_What needs to be done_
Would you work out how many of the lines below hold "development" and reply with nothing but the number?

_Available data_

◇ ◇ ◇

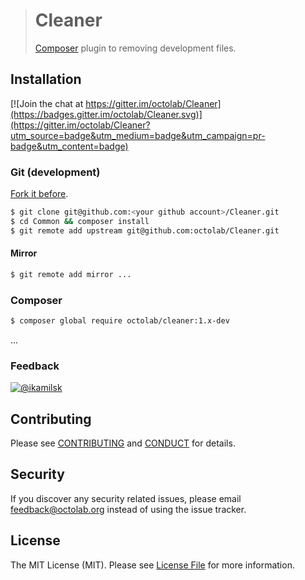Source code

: > # Cleaner
>
> [Composer](https://getcomposer.org) plugin to removing development files.

## Installation

[![Join the chat at https://gitter.im/octolab/Cleaner](https://badges.gitter.im/octolab/Cleaner.svg)](https://gitter.im/octolab/Cleaner?utm_source=badge&utm_medium=badge&utm_campaign=pr-badge&utm_content=badge)

### Git (development)

[Fork it before](https://github.com/octolab/Cleaner/fork).

```bash
$ git clone git@github.com:<your github account>/Cleaner.git
$ cd Common && composer install
$ git remote add upstream git@github.com:octolab/Cleaner.git
```

#### Mirror

```bash
$ git remote add mirror ...
```

### Composer

```bash
$ composer global require octolab/cleaner:1.x-dev
```

...

### Feedback

[![@ikamilsk](https://img.shields.io/badge/author-%40ikamilsk-blue.svg)](https://twitter.com/ikamilsk)

## Contributing

Please see [CONTRIBUTING](CONTRIBUTING.md) and [CONDUCT](CONDUCT.md) for details.

## Security

If you discover any security related issues, please email feedback@octolab.org instead of using the issue tracker.

## License

The MIT License (MIT). Please see [License File](LICENSE.md) for more information.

◇ ◇ ◇

_Output below_
2